The full data must be written out exactly, with every line included.

[[ EXCERPTED DATA, beginning ]]

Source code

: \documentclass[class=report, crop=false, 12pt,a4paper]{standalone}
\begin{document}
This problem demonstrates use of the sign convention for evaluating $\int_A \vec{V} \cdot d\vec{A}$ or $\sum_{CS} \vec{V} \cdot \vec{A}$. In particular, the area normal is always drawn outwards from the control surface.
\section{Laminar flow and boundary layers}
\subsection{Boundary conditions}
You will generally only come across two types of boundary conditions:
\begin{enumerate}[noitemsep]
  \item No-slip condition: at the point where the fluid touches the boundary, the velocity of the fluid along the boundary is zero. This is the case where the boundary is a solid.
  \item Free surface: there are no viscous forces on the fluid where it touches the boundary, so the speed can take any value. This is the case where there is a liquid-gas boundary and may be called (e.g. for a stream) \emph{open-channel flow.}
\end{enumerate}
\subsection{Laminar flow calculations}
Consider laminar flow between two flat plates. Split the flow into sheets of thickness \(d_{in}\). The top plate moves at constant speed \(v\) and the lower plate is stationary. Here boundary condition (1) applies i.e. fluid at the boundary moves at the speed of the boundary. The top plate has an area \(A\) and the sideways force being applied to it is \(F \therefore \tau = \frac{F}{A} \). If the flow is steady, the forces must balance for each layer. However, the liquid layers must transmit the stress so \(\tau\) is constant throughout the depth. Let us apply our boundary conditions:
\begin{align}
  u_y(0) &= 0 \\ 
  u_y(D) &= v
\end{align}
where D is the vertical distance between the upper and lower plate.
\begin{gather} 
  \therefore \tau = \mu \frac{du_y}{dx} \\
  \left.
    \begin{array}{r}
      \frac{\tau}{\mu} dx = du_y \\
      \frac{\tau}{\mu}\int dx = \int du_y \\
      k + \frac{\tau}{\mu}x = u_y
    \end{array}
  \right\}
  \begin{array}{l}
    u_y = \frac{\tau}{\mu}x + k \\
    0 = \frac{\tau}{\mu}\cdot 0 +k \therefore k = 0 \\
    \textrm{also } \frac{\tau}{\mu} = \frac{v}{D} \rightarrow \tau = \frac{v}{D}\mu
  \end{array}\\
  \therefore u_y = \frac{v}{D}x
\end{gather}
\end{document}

[[ EXCERPTED DATA, end ]]

- SOLUTION TO THIS EXERCISE -
Source code

: \documentclass[class=report, crop=false, 12pt,a4paper]{standalone}
\begin{document}
This problem demonstrates use of the sign convention for evaluating $\int_A \vec{V} \cdot d\vec{A}$ or $\sum_{CS} \vec{V} \cdot \vec{A}$. In particular, the area normal is always drawn outwards from the control surface.
\section{Laminar flow and boundary layers}
\subsection{Boundary conditions}
You will generally only come across two types of boundary conditions:
\begin{enumerate}[noitemsep]
  \item No-slip condition: at the point where the fluid touches the boundary, the velocity of the fluid along the boundary is zero. This is the case where the boundary is a solid.
  \item Free surface: there are no viscous forces on the fluid where it touches the boundary, so the speed can take any value. This is the case where there is a liquid-gas boundary and may be called (e.g. for a stream) \emph{open-channel flow.}
\end{enumerate}
\subsection{Laminar flow calculations}
Consider laminar flow between two flat plates. Split the flow into sheets of thickness \(d_{in}\). The top plate moves at constant speed \(v\) and the lower plate is stationary. Here boundary condition (1) applies i.e. fluid at the boundary moves at the speed of the boundary. The top plate has an area \(A\) and the sideways force being applied to it is \(F \therefore \tau = \frac{F}{A} \). If the flow is steady, the forces must balance for each layer. However, the liquid layers must transmit the stress so \(\tau\) is constant throughout the depth. Let us apply our boundary conditions:
\begin{align}
  u_y(0) &= 0 \\ 
  u_y(D) &= v
\end{align}
where D is the vertical distance between the upper and lower plate.
\begin{gather} 
  \therefore \tau = \mu \frac{du_y}{dx} \\
  \left.
    \begin{array}{r}
      \frac{\tau}{\mu} dx = du_y \\
      \frac{\tau}{\mu}\int dx = \int du_y \\
      k + \frac{\tau}{\mu}x = u_y
    \end{array}
  \right\}
  \begin{array}{l}
    u_y = \frac{\tau}{\mu}x + k \\
    0 = \frac{\tau}{\mu}\cdot 0 +k \therefore k = 0 \\
    \textrm{also } \frac{\tau}{\mu} = \frac{v}{D} \rightarrow \tau = \frac{v}{D}\mu
  \end{array}\\
  \therefore u_y = \frac{v}{D}x
\end{gather}
\end{document}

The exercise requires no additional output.